Even among the heroes of the Pacific campaign in World War II, the Navajo Code Talkers stand out. With the passing of two of their number, family, friends and the Navajo Nation have taken the opportunity to remember their sacrifice and dedication to their country.
On Tuesday, Ernest Yazhe, 92, passed away in suburban Salt Lake City, The Associated Press reported. Born in Naschitti, New Mexico, Yazhe joined the Marine Corps when he was 19 years old. It wasn't long before he was thrown into pitched battle in Guam and Okinawa with a radio, transmitting messages in Navajo that absolutely stumped the Japanese code breakers.
"The Navajo language was the secret weapon that brought victory to the Allied Forces and ended the war in the Pacific," said Jonathan Nez, vice president of the Navajo Nation.
While in the field, Yazhe overheard Japanese soldiers talking about his language. They were frustrated and upset that, despite their best efforts, they could not understand him or his comrades.

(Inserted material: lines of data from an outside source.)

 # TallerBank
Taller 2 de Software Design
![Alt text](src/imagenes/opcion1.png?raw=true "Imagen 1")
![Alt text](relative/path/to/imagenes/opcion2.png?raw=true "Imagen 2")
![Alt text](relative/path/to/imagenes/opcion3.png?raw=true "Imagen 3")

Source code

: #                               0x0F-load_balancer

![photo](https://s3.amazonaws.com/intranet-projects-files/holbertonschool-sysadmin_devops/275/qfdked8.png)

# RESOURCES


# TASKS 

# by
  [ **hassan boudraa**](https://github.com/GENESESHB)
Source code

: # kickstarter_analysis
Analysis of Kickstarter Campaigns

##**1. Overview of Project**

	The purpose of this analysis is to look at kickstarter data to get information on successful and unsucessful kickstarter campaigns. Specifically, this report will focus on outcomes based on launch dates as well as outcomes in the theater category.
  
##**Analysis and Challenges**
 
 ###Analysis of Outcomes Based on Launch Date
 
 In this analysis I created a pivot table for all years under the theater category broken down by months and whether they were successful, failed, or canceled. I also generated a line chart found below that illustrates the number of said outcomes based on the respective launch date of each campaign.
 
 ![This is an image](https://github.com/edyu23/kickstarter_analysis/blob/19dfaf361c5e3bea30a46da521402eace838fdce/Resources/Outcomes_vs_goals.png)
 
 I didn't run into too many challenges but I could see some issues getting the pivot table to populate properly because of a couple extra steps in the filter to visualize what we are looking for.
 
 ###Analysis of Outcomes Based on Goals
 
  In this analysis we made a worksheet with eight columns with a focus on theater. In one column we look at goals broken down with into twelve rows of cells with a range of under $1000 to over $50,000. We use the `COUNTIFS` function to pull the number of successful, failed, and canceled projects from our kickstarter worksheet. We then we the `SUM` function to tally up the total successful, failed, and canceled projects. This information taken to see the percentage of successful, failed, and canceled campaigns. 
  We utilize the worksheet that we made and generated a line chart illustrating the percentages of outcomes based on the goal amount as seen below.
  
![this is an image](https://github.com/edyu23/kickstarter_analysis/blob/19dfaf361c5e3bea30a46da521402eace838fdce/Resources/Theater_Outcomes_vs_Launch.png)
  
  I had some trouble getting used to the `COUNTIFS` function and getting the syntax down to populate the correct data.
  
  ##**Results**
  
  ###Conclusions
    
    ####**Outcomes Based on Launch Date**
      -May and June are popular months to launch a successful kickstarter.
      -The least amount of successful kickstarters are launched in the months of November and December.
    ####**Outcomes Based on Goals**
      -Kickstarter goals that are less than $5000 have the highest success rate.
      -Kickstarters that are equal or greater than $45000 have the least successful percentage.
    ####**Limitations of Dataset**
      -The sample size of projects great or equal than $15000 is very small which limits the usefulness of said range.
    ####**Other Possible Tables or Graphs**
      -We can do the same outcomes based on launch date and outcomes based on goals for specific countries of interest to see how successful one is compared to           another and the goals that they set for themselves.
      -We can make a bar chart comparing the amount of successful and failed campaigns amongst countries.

Originally just a small group of less than 30, the Code Talkers eventually grew to number at least 440. Yazhe's older brother Harrison, who died in 2004, was also a Code Talker, and he had a younger brother who was killed in action in Italy in 1944. Fewer than 20 Code Talkers are still alive.
The passing of Alfred James Peaches last Saturday, announced by tribal officials on Wednesday, makes that figure even smaller. Peaches, born in Shonto, Arizona, served as a Code Talker in the 6th Marine Division from 1943 to 1946, according to a separate article by The Associated Press.
Ninety at the time of his death, Peaches is survived by his wife, four children and five grandchildren.
Flags across Navajo Nation will be flown at half-staff in remembrance of the men.